Cluster support was added. A typical cluster
consists of several database machines and a
single front-end machine. The front-end machine
receives HTTP requests from a user's browser,
forwards search queries to the database machines
using HTTP protocol, receives back a limited number
of top best search results (using a simple XML format,
based on OpenSearch specifications) from every database machine,
then parses and merges the results, and displays them according
to score and applying HTML template.
This approach distributes operations with high
CPU and hard disk consumption between the database
machines in parallel, leaving simple merge and HTML
template processing functions to the the front-end machine.

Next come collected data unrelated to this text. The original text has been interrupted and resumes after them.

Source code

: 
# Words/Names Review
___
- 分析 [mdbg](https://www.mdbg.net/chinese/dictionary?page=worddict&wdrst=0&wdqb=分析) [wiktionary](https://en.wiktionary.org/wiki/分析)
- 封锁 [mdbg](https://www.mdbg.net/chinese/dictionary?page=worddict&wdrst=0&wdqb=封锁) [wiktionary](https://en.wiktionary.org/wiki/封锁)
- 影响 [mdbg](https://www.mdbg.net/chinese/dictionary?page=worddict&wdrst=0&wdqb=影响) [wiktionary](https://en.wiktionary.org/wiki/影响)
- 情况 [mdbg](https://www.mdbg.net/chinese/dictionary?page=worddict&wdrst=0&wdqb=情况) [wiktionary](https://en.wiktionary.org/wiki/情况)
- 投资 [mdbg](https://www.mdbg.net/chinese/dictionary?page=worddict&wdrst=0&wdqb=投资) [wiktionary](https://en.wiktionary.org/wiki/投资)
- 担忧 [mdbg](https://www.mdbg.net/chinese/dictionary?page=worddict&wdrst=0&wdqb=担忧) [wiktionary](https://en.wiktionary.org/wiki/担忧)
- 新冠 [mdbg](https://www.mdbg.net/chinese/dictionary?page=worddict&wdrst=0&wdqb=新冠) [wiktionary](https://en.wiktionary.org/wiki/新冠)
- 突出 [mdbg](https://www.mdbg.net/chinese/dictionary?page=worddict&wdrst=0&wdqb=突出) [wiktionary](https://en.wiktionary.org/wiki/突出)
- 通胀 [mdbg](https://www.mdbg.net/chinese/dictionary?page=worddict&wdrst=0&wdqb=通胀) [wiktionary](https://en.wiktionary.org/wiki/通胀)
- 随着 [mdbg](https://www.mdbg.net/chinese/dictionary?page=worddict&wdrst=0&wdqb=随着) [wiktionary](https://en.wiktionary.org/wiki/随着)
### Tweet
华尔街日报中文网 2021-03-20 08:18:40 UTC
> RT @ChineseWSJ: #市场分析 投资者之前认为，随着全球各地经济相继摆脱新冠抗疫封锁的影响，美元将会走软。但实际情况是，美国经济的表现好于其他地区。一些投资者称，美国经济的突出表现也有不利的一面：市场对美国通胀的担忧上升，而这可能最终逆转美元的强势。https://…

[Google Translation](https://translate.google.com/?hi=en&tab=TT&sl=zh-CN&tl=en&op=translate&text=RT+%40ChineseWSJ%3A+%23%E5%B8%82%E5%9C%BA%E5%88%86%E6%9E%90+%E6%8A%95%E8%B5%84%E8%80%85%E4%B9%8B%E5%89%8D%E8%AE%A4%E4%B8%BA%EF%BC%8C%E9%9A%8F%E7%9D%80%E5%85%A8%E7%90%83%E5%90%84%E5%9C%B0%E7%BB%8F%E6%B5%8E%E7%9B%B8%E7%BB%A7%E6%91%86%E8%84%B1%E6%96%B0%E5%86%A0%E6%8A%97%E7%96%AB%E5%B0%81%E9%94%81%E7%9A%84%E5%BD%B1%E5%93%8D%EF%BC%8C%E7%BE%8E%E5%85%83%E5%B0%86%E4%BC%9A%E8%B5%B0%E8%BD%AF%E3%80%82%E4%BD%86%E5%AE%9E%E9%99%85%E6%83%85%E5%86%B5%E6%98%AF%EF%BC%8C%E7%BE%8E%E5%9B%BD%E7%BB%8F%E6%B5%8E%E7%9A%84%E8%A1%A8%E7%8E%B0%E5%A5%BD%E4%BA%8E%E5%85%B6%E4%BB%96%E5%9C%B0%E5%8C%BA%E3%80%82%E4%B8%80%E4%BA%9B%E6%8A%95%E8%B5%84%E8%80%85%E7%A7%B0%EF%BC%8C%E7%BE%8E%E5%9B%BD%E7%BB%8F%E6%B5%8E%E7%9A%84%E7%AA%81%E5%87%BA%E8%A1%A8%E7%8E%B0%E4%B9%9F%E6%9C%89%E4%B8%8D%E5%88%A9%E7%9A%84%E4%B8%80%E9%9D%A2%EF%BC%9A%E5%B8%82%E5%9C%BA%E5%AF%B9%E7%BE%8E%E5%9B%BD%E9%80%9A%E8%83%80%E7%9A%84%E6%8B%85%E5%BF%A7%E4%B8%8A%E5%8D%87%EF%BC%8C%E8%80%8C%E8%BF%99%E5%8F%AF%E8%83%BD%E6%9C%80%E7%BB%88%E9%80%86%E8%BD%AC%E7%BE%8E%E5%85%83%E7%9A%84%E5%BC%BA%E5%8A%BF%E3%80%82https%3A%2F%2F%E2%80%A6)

As of version 3.3.0, mnoGoSearch allows to join up
to 256 database machines into a single cluster.
node.xml-dist is now installed into /etc directory -
an XML template for a cluster database machine.
"DBAddr http://hostname/search.cgi/node.xml" search.htm
command was added, to specify an URL of a cluster database
machine interface with XML format.
"DBAddr file:///path/to/node.xml" search.htm
command was added, to specify a static XML search response.
This is mostly for test purposes.
Two cluster types were implemented - a merge cluster
to join results from several independent databases,
each created by its own indexer.conf, as well as
a distributed cluster - created by a single indexer.conf
when indexer automatically distributes search index
between database machines.
Changing default distribution type from "reminder" to "quotient".
Thus, for indexer.conf having three DBAddr command,
distribution is done as follows:
URLs with seed 0..85 go to the first DBAddr
URLs with seed 85..170 go to the second DBAddr
URLs with seed 171..255 go to the third DBAddr
This distribution style simplifies manual redistribution
of an existing clustered database when adding a new DBAddr
(i.e. a new database machine). Future releases will provide an automatic
tool for redistribution when adding and deleting machines in an existing
cluster, as well as more configuration commands to control distribution.
Maximum amount of words collected from a document
was changed from 64K words per document to 64K words
per section - positions are now enumerated per section,
starting from the beginning of each section separately.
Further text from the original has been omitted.